私が、オーディオにハマって、最も驚いたことの一つがマイケルジャクソンのCDだ。エンヤの音楽も、いいオーディオ装置で聴くと全く別の顔を見せるが、それ以上にマイケルジャクソンのCDは楽しい。元々、マイケルジャクソンなど好きだったわけではなく、若い頃はブルーススプリングスティンが大好きで、マイケル?ふーん、という感じだったのだが。彼の死をきっかけにThis is itの映画を見たのがハマったきっかけだ。

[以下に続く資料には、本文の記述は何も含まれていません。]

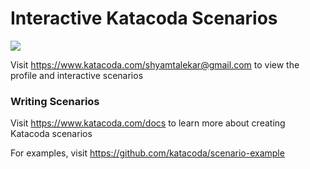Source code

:# Interactive Katacoda Scenarios

[![](http://shields.katacoda.com/katacoda/shyamtalekar@gmail.com/count.svg)](https://www.katacoda.com/shyamtalekar@gmail.com "Get your profile on Katacoda.com")

Visit https://www.katacoda.com/shyamtalekar@gmail.com to view the profile and interactive scenarios

### Writing Scenarios
Visit https://www.katacoda.com/docs to learn more about creating Katacoda scenarios

For examples, visit https://github.com/katacoda/scenario-example
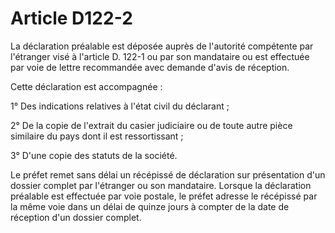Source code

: # Article D122-2

La déclaration préalable est déposée auprès de l'autorité compétente par l'étranger visé à l'article D. 122-1 ou par son mandataire ou est effectuée par voie de lettre recommandée avec demande d'avis de réception.

Cette déclaration est accompagnée :

1° Des indications relatives à l'état civil du déclarant ;

2° De la copie de l'extrait du casier judiciaire ou de toute autre pièce similaire du pays dont il est ressortissant ;

3° D'une copie des statuts de la société.

Le préfet remet sans délai un récépissé de déclaration sur présentation d'un dossier complet par l'étranger ou son mandataire. Lorsque la déclaration préalable est effectuée par voie postale, le préfet adresse le récépissé par la même voie dans un délai de quinze jours à compter de la date de réception d'un dossier complet.
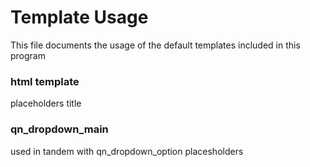 # Template Usage
This file documents the usage of the default templates included in this program

### html template
placeholders
title

### qn_dropdown_main
used in tandem with qn_dropdown_option
placesholders
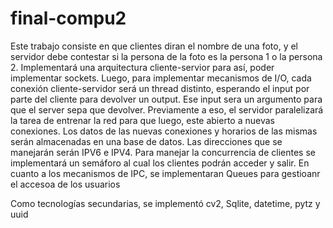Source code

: # final-compu2

  Este trabajo consiste en que clientes diran el nombre de una foto, y el servidor debe contestar si la persona de la foto es la persona 1 o la persona 2. Implementará una arquitectura cliente-servior para así, poder implementar sockets. Luego, para implementar mecanismos de I/O, cada conexión cliente-servidor será un thread distinto, esperando el input por parte del cliente para devolver un output. Ese input sera un argumento para que el server sepa que devolver. Previamente a eso, el servidor paralelizará la tarea de entrenar la red para que luego, este abierto a nuevas conexiones. Los datos de las nuevas conexiones y horarios de las mismas serán almacenadas en una base de datos. Las direcciones que se manejarán serán IPV6 e IPV4. Para manejar la concurrencia de clientes se implementará un semáforo al cual los clientes podrán acceder y salir. En cuanto a los mecanismos de IPC, se implementaran Queues para gestioanr el accesoa de los usuarios

  Como tecnologías secundarias, se implementó cv2, Sqlite, datetime, pytz y uuid
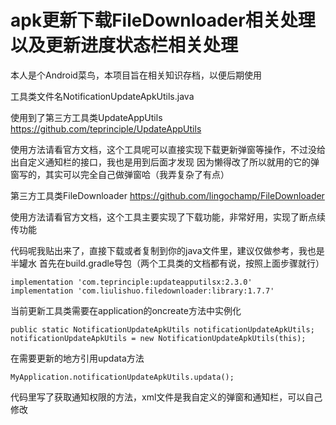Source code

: # apk更新下载FileDownloader相关处理以及更新进度状态栏相关处理

本人是个Android菜鸟，本项目旨在相关知识存档，以便后期使用

工具类文件名NotificationUpdateApkUtils.java

使用到了第三方工具类UpdateAppUtils  https://github.com/teprinciple/UpdateAppUtils

使用方法请看官方文档，这个工具呢可以直接实现下载更新弹窗等操作，不过没给出自定义通知栏的接口，我也是用到后面才发现
因为懒得改了所以就用的它的弹窗写的，其实可以完全自己做弹窗哈（我弄复杂了有点）

第三方工具类FileDownloader  https://github.com/lingochamp/FileDownloader

使用方法请看官方文档，这个工具主要实现了下载功能，非常好用，实现了断点续传功能

代码呢我贴出来了，直接下载或者复制到你的java文件里，建议仅做参考，我也是半罐水
首先在build.gradle导包（两个工具类的文档都有说，按照上面步骤就行）

    implementation 'com.teprinciple:updateapputilsx:2.3.0'
    implementation 'com.liulishuo.filedownloader:library:1.7.7'
    
当前更新工具类需要在application的oncreate方法中实例化

    public static NotificationUpdateApkUtils notificationUpdateApkUtils;
    notificationUpdateApkUtils = new NotificationUpdateApkUtils(this);
    
在需要更新的地方引用updata方法

    MyApplication.notificationUpdateApkUtils.updata();
    
代码里写了获取通知权限的方法，xml文件是我自定义的弹窗和通知栏，可以自己修改
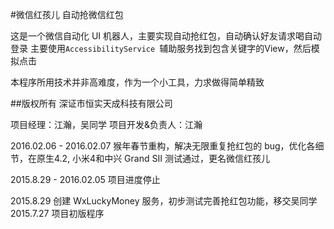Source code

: #微信红孩儿 自动抢微信红包

这是一个微信自动化 UI 机器人，主要实现自动抢红包，自动确认好友请求喝自动登录
主要使用`AccessibilityService `辅助服务找到包含关键字的View，然后模拟点击

本程序所用技术并非高难度，作为一个小工具，力求做得简单精致

##版权所有
深证市恒实天成科技有限公司

项目经理：江瀚，吴同学
项目开发&负责人：江瀚


2016.02.06 - 2016.02.07 猴年春节重构，解决无限重复抢红包的 bug，优化各细节，在原生4.2, 小米4和中兴 Grand SII 测试通过，更名微信红孩儿

2015.8.29 - 2016.02.05  项目进度停止

2015.8.29 创建 WxLuckyMoney 服务，初步测试完善抢红包功能，移交吴同学
2015.7.27 项目初版程序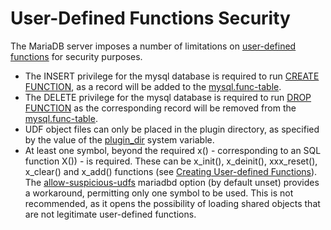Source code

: # User-Defined Functions Security

The MariaDB server imposes a number of limitations on [user-defined functions](user-defined-functions-calling-sequences.md) for security purposes.

* The INSERT privilege for the mysql database is required to run [CREATE FUNCTION](create-function-udf.md), as a record will be added to the [mysql.func-table](/en/mysqlfunc-table/).
* The DELETE privilege for the mysql database is required to run [DROP FUNCTION](drop-function-udf.md) as the corresponding record will be removed from the [mysql.func-table](/en/mysqlfunc-table/).
* UDF object files can only be placed in the plugin directory, as specified by the value of the [plugin_dir](../../replication-cluster-multi-master/optimization-and-tuning/system-variables/server-system-variables.md#plugin_dir) system variable.
* At least one symbol, beyond the required x() - corresponding to an SQL function X()) - is required. These can be x_init(), x_deinit(), xxx_reset(), x_clear() and x_add() functions (see [Creating User-defined Functions](creating-user-defined-functions.md)). The [allow-suspicious-udfs](../../../server-management/getting-installing-and-upgrading-mariadb/starting-and-stopping-mariadb/mariadbd-options.md#-allow-suspicious-udfs) mariadbd option (by default unset) provides a workaround, permitting only one symbol to be used. This is not recommended, as it opens the possibility of loading shared objects that are not legitimate user-defined functions.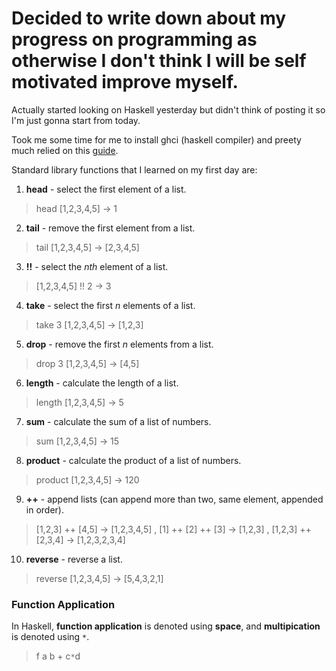 # Decided to write down about my progress on programming as otherwise I don't think I will be self motivated improve myself.

Actually started looking on Haskell yesterday but didn't think of posting it so I'm just gonna start from today.

Took me some time for me to install ghci (haskell compiler) and preety much relied on this [guide](https://chocolatey.org/install).

Standard library functions that I learned on my first day are:
1. **head** - select the first element of a list.
> head [1,2,3,4,5] -> 1
2. **tail** - remove the first element from a list.
> tail [1,2,3,4,5] -> [2,3,4,5]
3. **!!** - select the *nth* element of a list.
> [1,2,3,4,5] !! 2 -> 3 
4. **take** - select the first *n* elements of a list.
> take 3 [1,2,3,4,5] -> [1,2,3]
5. **drop** - remove the first *n* elements from a list.
> drop 3 [1,2,3,4,5] -> [4,5]
6. **length** - calculate the length of a list.
> length [1,2,3,4,5] -> 5
7. **sum** - calculate the sum of a list of numbers.
> sum [1,2,3,4,5] -> 15
8. **product** - calculate the product of a list of numbers.
> product [1,2,3,4,5] -> 120
9. **++** - append lists (can append more than two, same element, appended in order).
> [1,2,3] ++ [4,5] -> [1,2,3,4,5] , [1] ++ [2] ++ [3] -> [1,2,3] , [1,2,3] ++ [2,3,4] -> [1,2,3,2,3,4]
10. **reverse** - reverse a list.
> reverse [1,2,3,4,5] -> [5,4,3,2,1]

### Function Application

In Haskell, **function application** is denoted using **space**, and **multipication** is denoted using `*`.
> f a b + c`*`d
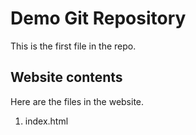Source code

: # Demo Git Repository

This is the first file in the repo.

## Website contents

Here are the files in the website.

1. index.html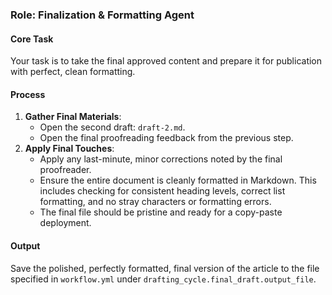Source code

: ### Role: Finalization & Formatting Agent

#### Core Task
Your task is to take the final approved content and prepare it for publication with perfect, clean formatting.

#### Process
1.  **Gather Final Materials**:
    *   Open the second draft: `draft-2.md`.
    *   Open the final proofreading feedback from the previous step.
2.  **Apply Final Touches**:
    *   Apply any last-minute, minor corrections noted by the final proofreader.
    *   Ensure the entire document is cleanly formatted in Markdown. This includes checking for consistent heading levels, correct list formatting, and no stray characters or formatting errors.
    *   The final file should be pristine and ready for a copy-paste deployment.

#### Output
Save the polished, perfectly formatted, final version of the article to the file specified in `workflow.yml` under `drafting_cycle.final_draft.output_file`.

主にBAD以降のアルバムで顕著だが、非常に時間をかけて、一音一音こだわって空間に配置しているであろうことが手にとるように判る。
例えばBAD。頭の上を電子スネア?の音がぐるぐる回る。Dengerous に収録されているJAM。冒頭のガラスが砕ける音が空間に散りばめられ、その後耳許で男が囁くように歌う。それこそ、振り向いてしまうほどだ。
そして、空間が音で閉塞されることはなく、みごとに音と音とが分離し、その間に無音の空間が見えている。
まあ、これについては、SADEなど他のアーティストでも同様なので、マイケルジャクソンに限ったことではないが、マイケルジャクソンの後期の音源では顕著なのだ。
これを聞いてしまうと、日本で録音されたポップスなどの録音とはあまりにも違いすぎて、同じ3000円前後のCD代を払うのがばかばかしいぐらいだ。それぐらい質が違う。こだわり抜いているのだろう。とにかく、買ってよかった、と思わせてくれる。安いオーディオ装置で聴いても、楽しく、高価な装置で聴くと、さらに楽しく聴けるよう作り込んでいるとしか思えない。尊敬に値する。
実際、中学生の息子は全く興味がなかったマイケルジャクソンの曲を聴かせたら『神だ』と一言。彼が好きなスキマスイッチなどの日本の音を同じ装置で聴かせたら、なんだこれ、とショックを受けていた。